ADAMAOUA: Comment l’Etat dépossède les populations du Mbéré de leur terre ancestrale
Reserve foncière
En avril 2016, le Ministre des Domaines, du Cadastre et des Affaires Foncières (MINDCAF) prend l’Arrêté N° 000375/MINDCAF/SG/D1/D14 « déclarant d’utilité publique » les travaux de constitution des réserves foncières destinées à l’agro-industrie dans le département du Mbéré, Région de l’Adamaoua. Alors que les pouvoirs publics se cachent la tête dans le sable, et prétendent que tout va bien, au sein de la population, on sent monter de l’adrénaline. Les conflits sont récurrents entre éleveurs et agriculteurs, mais aussi entre éleveurs/éleveurs, etc.
- Comme sur un volcan
A Dir, bourgade située à 113Km de Meiganga, chef-lieu de département du Mbéré, région de l’Adamaoua au Cameroun, les populations sont aux abois. Dans cet arrondissement constitué de 45 villages établis sur environ 3 670 km², l’Etat du Cameroun s’est constitué deux réserves foncières d’une superficie totale d’environ 319 984 ha avec titre foncier. Tous les deux établis en 2019 dans la mouvance de la constitution de réserves foncières destinées à l’agro-industrie et aux logements sociaux sur l’ensemble du territoire national.

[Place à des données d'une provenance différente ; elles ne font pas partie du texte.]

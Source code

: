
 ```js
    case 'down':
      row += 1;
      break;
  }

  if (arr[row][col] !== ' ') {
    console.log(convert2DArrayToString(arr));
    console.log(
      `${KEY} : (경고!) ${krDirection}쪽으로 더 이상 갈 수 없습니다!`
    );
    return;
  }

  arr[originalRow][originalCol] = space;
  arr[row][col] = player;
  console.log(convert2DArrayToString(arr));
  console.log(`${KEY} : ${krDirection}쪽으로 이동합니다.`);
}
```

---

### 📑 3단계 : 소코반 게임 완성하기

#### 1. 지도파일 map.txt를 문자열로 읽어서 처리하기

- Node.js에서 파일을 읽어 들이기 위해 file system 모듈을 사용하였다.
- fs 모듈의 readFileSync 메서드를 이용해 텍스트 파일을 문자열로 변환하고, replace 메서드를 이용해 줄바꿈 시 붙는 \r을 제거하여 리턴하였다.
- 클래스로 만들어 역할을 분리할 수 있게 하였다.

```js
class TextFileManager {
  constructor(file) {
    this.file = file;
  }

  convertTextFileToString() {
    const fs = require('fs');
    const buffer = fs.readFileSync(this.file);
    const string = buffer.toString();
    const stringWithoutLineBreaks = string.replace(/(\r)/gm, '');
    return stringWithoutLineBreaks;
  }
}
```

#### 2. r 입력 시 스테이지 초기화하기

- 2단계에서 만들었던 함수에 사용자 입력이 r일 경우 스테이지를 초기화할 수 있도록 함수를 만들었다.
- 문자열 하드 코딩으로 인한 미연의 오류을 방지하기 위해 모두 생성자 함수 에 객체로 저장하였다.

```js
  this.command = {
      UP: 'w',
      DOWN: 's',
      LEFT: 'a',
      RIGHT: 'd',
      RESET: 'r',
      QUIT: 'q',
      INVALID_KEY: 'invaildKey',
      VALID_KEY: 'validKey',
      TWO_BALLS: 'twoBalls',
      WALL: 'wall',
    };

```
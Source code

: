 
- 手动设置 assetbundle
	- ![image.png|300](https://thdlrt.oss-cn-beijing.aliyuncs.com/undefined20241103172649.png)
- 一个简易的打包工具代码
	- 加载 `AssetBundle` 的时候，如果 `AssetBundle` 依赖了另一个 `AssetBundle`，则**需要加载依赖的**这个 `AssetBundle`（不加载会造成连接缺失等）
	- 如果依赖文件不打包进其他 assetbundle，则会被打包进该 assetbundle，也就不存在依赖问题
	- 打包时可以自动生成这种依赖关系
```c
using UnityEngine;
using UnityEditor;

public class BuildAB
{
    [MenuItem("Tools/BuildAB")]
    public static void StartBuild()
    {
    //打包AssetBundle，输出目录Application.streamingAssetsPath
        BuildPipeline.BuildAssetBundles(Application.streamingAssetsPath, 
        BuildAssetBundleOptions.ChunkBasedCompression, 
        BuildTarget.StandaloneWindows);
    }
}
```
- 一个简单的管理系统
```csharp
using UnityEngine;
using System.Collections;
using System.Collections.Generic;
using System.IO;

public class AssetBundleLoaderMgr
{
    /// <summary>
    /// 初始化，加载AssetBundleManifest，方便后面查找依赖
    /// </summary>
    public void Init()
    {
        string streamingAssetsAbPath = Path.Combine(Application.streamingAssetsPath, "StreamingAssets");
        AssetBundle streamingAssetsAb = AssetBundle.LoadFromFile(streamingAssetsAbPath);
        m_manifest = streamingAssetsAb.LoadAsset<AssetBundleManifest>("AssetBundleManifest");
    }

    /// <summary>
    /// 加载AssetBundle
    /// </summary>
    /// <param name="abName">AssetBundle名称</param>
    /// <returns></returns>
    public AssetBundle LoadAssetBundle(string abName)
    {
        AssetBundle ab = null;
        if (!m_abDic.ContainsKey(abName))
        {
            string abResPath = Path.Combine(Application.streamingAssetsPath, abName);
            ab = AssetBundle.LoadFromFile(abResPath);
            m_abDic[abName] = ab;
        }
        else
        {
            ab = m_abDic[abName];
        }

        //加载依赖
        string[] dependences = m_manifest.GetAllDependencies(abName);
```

Pour cette population composée pour l’essentiel d’agriculteurs et d’éleveurs, « C’est trop ! On a été surpris de voir fin 2017 – début 2018, des gens se présentant comme agents de l’Etat venir mesurer et implanter des bornes sur nos terres », confie Pierre Hervé Madougou Yagong, entrepreneur agricole, membre du Collectif pour la défense des terres du Mbéré, très actif sur les réseaux sociaux. Dans cette commune soutient-il, c’est entre 90 et 95% du territoire qui ont été pris. « C’est un scénario où l’Etat s’est retrouvé en train de manquer de respect à l’Etat, le satellite s’étant baladé et n’ayant trouvé « personne » sur les terres, ils ont estimé que c’était inoccupé et ils ont tout pris sans consulter personne ».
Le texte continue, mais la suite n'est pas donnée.